During the last decade the United Kingdom Reading Association published a book, entitled “Readability.” The most recent work on readability, also from the United Kingdom, is Colin Harrison’s “Readability in the Classroom.” Again, surprisingly, these publications do not talk about the problem of scoring readability of non-English materials.

“In an era of globalization, understanding the nuance and subtlety of language across cultures and borders is more than a skill—it’s a necessity.” – Prof. Iman Aoun, Linguistic Anthropologist.

Education has rapidly grown into a multicultural society. The lack of foreign language readability formulas is a serious shortcoming. And yet there is one readability formula, developed in Sweden, which holds promise for assessing text difficulty in other languages including English.

A few years before the release of Gilliland’s book, ReadabilityCarl-Hugo Björnsson (1968) published a book entitled Lasbarhet (which, translated to English, is entitled “Readability“). Björnsson’s book is not well-known outside Sweden (no doubt because few people know Swedish), yet classroom teachers will find the formula useful.

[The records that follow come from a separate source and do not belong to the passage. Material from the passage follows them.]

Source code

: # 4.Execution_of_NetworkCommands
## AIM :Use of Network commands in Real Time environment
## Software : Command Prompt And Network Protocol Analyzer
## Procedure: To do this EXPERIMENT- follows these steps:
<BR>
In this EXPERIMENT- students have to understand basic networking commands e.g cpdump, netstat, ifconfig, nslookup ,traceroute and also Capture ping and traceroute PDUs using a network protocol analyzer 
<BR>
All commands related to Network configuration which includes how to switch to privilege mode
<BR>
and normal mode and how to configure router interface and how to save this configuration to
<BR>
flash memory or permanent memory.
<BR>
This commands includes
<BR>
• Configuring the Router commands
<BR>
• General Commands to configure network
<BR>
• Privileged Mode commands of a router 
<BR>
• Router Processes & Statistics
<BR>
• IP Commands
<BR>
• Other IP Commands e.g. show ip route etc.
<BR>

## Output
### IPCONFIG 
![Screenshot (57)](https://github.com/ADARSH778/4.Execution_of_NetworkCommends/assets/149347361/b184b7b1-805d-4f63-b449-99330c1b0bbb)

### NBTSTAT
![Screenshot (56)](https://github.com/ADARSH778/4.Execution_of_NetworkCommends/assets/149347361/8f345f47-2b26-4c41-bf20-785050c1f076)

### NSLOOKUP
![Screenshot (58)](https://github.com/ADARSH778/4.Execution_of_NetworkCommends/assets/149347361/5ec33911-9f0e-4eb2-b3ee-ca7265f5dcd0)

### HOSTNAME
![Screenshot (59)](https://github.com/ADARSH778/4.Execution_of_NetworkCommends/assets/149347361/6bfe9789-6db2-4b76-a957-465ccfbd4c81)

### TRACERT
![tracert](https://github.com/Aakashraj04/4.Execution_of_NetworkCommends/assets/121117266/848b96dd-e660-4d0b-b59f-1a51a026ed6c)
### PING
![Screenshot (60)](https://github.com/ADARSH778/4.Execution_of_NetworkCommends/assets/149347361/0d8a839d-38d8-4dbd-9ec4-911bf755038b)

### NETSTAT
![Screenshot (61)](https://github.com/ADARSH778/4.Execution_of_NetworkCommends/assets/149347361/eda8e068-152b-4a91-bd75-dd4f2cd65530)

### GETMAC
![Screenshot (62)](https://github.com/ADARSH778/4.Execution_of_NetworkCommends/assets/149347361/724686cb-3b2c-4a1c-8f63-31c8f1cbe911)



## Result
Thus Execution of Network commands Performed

Björnsson developed his readability formula by selecting 12 features of text (known to contribute to reading difficulty), and measuring each of these across 18 books in each of the 9 levels of the Swedish comprehensive school (i.e., 162 books in all). In the final step, he used the traditional regression approach to score the difficulty of text judged by teachers and students.

Björnsson tested each of the 12 readability factors against such requirements as validity, reliability, objectivity, and ease of computation. Björnsson, like other researchers before him, found that he could use two factors—a word factor and a sentence factor—to predict readability accurately. He called his readability index “Lasbarhetsindex” which was shortened to LIX.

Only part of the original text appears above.